This Album Changed My Life: David Bowie – Low (1977)

Belfast artist Arvo Party on the album that led to his love of electronic music


When I was 16 I was asked to write down the names of two CDs that I would like for Christmas. On the back of an envelope I scribbled "Def Leppard – Vault" and "David Bowie – Low". This was a pivotal moment for me. Having spent my youth listening to Metallica and Megadeth, here I was accepting that the rock of my youth could be boiled down to a best of, while also leaping boldly into what was unknown, to me. That was my favourite time. Discovering it all for the first time.

I didn't understand Low when I first heard it. Why would anyone make a snare sound that way?
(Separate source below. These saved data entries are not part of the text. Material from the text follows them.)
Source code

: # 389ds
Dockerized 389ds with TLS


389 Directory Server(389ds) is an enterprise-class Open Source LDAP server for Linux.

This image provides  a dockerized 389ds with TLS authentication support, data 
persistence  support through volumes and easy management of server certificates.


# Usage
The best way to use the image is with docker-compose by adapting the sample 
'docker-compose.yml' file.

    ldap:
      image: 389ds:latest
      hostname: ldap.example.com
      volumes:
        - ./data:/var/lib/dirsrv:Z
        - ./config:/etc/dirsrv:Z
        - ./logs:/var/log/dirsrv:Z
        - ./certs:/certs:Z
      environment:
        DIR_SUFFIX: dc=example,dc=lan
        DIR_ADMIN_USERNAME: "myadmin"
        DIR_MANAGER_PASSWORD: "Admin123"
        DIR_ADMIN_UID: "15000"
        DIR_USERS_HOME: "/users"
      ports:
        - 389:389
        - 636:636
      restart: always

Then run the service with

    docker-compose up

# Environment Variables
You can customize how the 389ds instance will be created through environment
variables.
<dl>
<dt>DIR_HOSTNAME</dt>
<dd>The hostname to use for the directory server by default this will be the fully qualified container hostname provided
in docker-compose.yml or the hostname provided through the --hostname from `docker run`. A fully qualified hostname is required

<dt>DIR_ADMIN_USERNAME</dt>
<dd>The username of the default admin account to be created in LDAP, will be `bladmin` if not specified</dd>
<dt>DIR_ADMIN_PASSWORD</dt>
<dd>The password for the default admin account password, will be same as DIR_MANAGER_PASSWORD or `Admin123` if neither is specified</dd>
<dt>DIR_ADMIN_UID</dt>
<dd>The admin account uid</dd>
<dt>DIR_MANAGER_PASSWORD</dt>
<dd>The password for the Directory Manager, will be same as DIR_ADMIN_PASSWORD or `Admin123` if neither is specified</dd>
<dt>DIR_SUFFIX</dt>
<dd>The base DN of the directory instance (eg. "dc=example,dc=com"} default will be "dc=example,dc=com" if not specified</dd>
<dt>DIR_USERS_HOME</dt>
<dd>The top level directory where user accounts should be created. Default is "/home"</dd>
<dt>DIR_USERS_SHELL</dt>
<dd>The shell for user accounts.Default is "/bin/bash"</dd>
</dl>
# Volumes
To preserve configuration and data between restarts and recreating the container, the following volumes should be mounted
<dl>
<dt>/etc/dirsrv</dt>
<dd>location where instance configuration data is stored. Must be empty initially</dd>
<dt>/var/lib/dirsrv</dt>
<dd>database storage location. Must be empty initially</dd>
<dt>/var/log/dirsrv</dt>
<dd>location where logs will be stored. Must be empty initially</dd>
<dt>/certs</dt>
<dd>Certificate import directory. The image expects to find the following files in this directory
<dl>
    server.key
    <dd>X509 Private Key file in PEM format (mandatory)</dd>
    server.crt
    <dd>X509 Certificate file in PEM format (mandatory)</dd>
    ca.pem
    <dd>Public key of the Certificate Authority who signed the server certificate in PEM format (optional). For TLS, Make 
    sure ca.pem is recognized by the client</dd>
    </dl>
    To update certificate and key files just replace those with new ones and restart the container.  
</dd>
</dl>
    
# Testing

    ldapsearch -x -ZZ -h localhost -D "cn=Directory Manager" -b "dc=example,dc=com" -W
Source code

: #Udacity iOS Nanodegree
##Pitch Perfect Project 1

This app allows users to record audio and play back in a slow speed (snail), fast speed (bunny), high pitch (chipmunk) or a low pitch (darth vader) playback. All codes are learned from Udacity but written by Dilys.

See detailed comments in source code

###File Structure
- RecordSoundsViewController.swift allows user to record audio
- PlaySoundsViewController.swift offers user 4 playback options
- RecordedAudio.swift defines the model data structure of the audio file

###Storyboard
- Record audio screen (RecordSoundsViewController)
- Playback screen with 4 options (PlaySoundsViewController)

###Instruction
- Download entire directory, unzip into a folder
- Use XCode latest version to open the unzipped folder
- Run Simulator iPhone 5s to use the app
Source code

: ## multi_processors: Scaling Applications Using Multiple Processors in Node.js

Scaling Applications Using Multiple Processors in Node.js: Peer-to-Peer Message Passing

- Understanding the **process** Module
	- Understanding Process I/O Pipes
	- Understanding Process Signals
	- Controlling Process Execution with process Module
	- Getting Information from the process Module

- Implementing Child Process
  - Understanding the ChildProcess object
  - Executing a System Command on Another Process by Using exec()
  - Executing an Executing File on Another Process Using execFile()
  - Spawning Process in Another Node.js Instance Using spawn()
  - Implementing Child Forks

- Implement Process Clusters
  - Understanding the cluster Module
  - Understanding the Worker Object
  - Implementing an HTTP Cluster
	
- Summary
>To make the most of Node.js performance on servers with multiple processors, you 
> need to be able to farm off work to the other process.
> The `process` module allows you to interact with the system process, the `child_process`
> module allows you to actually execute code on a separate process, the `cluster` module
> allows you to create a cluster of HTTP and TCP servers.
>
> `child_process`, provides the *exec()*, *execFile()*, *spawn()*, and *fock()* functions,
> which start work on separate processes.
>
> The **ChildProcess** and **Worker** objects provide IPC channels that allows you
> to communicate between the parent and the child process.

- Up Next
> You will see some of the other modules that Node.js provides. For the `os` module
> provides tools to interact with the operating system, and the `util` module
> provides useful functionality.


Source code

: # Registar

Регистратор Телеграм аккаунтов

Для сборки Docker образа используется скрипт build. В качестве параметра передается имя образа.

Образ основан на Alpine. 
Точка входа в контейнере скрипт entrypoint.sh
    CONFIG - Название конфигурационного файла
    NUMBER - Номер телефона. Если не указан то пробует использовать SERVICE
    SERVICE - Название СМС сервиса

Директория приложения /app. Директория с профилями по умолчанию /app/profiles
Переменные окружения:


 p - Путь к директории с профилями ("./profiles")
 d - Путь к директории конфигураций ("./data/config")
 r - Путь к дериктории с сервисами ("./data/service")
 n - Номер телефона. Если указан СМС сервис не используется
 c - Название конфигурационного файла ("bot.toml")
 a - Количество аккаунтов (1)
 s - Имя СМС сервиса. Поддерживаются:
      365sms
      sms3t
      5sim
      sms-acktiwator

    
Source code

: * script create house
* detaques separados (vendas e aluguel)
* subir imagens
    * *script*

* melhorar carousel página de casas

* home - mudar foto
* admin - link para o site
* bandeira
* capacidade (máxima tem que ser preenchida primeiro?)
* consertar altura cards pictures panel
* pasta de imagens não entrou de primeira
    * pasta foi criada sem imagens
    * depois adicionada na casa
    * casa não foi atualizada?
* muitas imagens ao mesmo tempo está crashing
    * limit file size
Or sing in a made-up language? But over time I learned more about Bowie, Eno and Visconti, their techniques and how experimental and groundbreaking the album was. It didn't occur to me that the second half was "ambient", I just liked it.

In hindsight, I learned to love electronic music via Low. The run of the final four tracks – Warszawa, Art Decade, Weeping Wall and Subterraneans blows my mind, still – off the cuff noodles by a seemingly depressed man in a Berlin studio. It's the archetypal image of the pained but vital artist, a skinny Bowie fiddling with new machines in search of something, anything, to make himself feel, well, something, anything. I can relate to that. More than I care to admit. And, as a result, this album changed my life.